The Borriello Lab studies how disseminated tumor cells (DTCs) – single cells that have spread from a primary tumor to new locations - survive in a dormant state and what causes them to “awaken” and form metastases. Since most cancer deaths result from metastatic relapse, and there are no drugs to eliminate dormant cells, our goal is to uncover how the tumor microenvironment controls dormancy and awakening. 

We use advanced imaging, organotypic cultures, and in vivo models to identify the signals and cell types that regulate these processes. Our research focuses on two key questions: how the primary tumor environment programs cells to become dormant, and how stromal factors—especially those from fibroblasts—reactivate them in distant organs. 

By revealing these mechanisms, we aim to develop therapies that prevent metastatic recurrence by eradicating or permanently silencing dormant tumor cells. 

The Golemis laboratory focuses on understanding factors contributing to the basis for aggressive tumor growth, and on evaluation of protein-targeted drugs, frequently collaborating with medical and radiation oncologists. To address these topics, the group uses bioinformatic analysis of very large genomic datasets to identify specific genetic features associated with specific patterns of therapeutic response in head and neck, lung, pancreatic and colorectal cancers. We integrate this work with use of animal models and cell-based strategies to elucidate the activity of signaling proteins and targeted therapies. We are particularly interested in investigating the Aurora-A kinase signaling axis in cancer and other pathological conditions.

Peripheral neuropathy and chronic pain are a common side effect of chemotherapy treatment for which there are no available treatments. 

Our group aims to understand how neurons are damaged in response to chemotherapy. However, our research is widely applicable to other neurodegenerative conditions such as glaucoma, traumatic brain injury (TBI) or Amyotrophic Lateral Sclerosis (ALS). 

To do this, we employ a wide range of molecular and biochemical techniques, including differentiation of induced pluripotent stem cells (iPSCs) into human neurons, whole genome CRISPR interference screens, RNAseq, CRISPR knock-ins/ knock-outs, and advanced microscopy. 

The lab has a strong clinical focus. We are deeply interested in uncovering new molecular mechanisms that drive axon degeneration and neuron death to develop novel therapeutic strategies.  

The Schultz lab focuses on developing better treatments for small cell lung cancer (SCLC), a fast-growing and hard-to-treat form of lung cancer.   
  
Our lab focuses on how these cancer cells grow and survive, how they move through a key phase in the cell cycle (called the G1/S transition) and how they rely on energy from their mitochondria. We are exploring the cellular function of approved drugs that target these processes, to potentially allow repurposing of existing agents for use in cancer.  

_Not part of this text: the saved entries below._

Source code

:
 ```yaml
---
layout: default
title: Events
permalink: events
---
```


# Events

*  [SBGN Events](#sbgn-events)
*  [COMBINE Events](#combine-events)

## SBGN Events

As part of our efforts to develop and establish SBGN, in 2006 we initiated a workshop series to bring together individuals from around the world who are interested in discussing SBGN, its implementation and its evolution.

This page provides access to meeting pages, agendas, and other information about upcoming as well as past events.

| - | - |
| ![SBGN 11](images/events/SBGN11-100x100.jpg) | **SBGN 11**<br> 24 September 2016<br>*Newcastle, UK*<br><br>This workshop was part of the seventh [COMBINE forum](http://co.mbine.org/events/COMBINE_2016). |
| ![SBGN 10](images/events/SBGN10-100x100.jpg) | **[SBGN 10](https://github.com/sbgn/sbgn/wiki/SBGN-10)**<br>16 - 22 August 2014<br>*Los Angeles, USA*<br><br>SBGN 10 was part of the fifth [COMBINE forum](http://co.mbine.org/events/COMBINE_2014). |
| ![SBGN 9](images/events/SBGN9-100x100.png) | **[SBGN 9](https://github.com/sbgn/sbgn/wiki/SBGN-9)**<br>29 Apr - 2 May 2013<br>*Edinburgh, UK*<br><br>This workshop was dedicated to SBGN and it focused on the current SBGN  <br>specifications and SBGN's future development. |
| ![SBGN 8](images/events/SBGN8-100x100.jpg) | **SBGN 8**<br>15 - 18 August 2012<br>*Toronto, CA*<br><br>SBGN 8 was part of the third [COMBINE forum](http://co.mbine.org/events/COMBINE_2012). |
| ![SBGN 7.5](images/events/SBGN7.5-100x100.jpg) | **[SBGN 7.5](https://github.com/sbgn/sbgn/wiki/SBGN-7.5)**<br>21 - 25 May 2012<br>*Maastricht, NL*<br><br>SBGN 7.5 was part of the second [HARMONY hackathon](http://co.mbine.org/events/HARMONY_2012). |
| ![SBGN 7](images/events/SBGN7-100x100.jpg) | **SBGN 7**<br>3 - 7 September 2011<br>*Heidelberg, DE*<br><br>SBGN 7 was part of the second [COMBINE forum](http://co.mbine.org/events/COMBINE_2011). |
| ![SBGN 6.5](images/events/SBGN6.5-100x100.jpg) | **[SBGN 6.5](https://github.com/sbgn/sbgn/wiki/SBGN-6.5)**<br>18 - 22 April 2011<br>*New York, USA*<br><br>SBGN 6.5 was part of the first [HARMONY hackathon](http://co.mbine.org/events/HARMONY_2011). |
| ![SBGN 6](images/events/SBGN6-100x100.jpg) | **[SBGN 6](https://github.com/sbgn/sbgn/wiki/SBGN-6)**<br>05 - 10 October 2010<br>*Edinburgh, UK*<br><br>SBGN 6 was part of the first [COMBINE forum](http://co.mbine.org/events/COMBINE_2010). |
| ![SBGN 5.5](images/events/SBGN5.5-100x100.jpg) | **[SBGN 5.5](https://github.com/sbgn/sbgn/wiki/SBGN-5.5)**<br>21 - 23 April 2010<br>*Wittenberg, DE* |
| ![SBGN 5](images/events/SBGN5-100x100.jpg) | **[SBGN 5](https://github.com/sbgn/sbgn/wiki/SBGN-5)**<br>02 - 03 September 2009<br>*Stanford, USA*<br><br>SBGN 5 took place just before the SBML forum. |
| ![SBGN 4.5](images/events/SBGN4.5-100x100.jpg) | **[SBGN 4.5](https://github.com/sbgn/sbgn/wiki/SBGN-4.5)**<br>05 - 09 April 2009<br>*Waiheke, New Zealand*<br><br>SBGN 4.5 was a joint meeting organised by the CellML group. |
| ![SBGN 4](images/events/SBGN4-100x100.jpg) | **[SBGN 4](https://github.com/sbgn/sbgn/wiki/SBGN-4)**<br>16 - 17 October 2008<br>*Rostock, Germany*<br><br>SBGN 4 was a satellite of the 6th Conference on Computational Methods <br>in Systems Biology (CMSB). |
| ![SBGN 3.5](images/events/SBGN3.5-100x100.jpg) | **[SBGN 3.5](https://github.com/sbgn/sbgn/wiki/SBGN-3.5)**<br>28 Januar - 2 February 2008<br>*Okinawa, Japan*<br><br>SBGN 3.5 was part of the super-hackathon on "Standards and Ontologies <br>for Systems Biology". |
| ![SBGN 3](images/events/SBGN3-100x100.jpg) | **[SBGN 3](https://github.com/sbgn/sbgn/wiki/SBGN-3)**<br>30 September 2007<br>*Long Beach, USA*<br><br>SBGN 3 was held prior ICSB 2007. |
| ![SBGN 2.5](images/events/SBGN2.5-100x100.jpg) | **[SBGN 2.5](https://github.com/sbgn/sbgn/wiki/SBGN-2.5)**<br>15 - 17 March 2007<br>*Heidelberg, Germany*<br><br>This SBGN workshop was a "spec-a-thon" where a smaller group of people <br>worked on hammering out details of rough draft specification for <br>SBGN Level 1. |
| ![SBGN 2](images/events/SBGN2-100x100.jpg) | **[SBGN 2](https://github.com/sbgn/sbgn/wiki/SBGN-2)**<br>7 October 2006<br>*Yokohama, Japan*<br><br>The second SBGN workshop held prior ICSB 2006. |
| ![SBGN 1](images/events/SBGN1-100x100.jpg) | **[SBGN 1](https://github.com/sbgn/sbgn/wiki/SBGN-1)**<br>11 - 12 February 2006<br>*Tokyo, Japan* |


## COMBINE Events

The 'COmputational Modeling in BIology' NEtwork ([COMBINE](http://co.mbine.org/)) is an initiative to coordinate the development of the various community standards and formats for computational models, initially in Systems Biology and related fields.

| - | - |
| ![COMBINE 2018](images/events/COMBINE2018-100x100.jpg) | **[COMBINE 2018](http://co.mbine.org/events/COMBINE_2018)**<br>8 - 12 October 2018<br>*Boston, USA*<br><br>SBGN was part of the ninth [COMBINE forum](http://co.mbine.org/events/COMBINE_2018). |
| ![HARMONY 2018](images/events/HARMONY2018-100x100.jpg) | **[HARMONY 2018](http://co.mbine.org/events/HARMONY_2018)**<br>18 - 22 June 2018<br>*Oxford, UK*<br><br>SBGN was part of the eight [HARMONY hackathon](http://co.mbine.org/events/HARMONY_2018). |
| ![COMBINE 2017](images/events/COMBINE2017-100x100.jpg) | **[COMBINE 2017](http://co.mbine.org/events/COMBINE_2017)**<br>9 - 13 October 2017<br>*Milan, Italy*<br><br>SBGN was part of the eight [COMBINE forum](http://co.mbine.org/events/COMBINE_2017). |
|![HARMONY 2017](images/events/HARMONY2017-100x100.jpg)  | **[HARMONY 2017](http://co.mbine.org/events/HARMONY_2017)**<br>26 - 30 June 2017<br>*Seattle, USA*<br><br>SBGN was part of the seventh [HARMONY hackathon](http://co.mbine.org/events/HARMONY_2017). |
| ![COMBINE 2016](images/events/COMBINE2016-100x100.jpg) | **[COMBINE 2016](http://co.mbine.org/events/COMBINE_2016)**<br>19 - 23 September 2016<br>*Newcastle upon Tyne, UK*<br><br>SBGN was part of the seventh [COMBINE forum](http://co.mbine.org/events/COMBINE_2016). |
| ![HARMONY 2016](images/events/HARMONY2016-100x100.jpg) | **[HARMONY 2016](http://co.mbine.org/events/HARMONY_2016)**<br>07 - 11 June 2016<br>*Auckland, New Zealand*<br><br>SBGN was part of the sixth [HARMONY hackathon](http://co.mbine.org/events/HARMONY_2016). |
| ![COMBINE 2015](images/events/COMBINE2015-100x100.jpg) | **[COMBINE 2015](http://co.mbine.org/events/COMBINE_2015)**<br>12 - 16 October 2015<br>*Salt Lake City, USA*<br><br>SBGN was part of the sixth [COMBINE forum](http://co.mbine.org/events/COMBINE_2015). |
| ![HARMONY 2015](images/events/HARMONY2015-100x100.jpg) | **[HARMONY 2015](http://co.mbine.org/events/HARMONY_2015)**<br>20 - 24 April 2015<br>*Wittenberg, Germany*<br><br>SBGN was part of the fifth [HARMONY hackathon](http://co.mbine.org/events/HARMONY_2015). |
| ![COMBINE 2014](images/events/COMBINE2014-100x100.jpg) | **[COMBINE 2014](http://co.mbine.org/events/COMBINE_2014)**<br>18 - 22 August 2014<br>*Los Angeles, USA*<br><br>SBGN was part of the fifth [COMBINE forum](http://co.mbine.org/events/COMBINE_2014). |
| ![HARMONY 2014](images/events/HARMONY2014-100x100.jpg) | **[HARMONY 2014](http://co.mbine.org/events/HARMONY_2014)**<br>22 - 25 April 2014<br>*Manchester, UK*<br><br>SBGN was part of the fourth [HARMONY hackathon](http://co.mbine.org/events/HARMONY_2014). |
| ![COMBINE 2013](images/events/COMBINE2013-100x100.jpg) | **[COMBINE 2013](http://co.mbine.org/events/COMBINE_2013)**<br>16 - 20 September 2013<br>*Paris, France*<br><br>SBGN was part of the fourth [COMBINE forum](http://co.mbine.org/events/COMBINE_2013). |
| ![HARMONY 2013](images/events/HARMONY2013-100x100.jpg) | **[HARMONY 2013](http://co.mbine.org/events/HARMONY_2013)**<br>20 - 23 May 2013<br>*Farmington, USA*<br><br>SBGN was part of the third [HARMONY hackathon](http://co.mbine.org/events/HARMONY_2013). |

We also test new drug combinations that might work better than alone. One idea we’re studying is “Population Synergy.” That means not just targeting cancer cells but also the nearby healthy cells that they closely interact with.  

Our goal is to generate new clinical trials using these insights.

Our laboratory studies how cancer cells keep their DNA stable when it is under stress—either from within the cell, or from outside sources such as radiation or chemotherapy. 

We investigate how the packaging of DNA inside the nucleus and certain chemical changes on proteins help cancer cells manage DNA damage and continue growing at the same time. By using powerful tools like quantitative imaging, genomics, and protein analysis, we aim to find new players, mechanisms, and pathways that protect the genome. 

Our long-term goal is to use these discoveries to guide the development of better treatments for cancers marked by inherently high DNA damage and replication stress. 

Our laboratory studies non-small cell lung cancer (NSCLC), and head and neck squamous cell carcinoma.  Standard treatments for these two cancers include chemoradiotherapy, often combined with immunotherapy.  A subset of patients also benefits from targeted therapies, which specifically “target” cancer cells and are generally less toxic than conventional chemotherapy.  However, despite advances in these treatments, long-term benefit remains poor due to limited treatment efficacy or the emergence of therapy resistance. 

Our research focuses on protein kinases, which represent one of the most promising avenues for targeted therapy development.  We investigate how specific protein kinases drive cancer cell growth and survival.  We also study the role of these protein kinases in cellular state changes (plasticity) and the interactions of cancer cells with their surrounding microenvironment, which enable cancer cells to adapt and resist treatment. 

Our goal is to identify new molecular targets that support cancer cell survival and plasticity to aid in the development of targeted therapy strategies to improve outcomes and quality of life for patients with lung and head and neck cancers.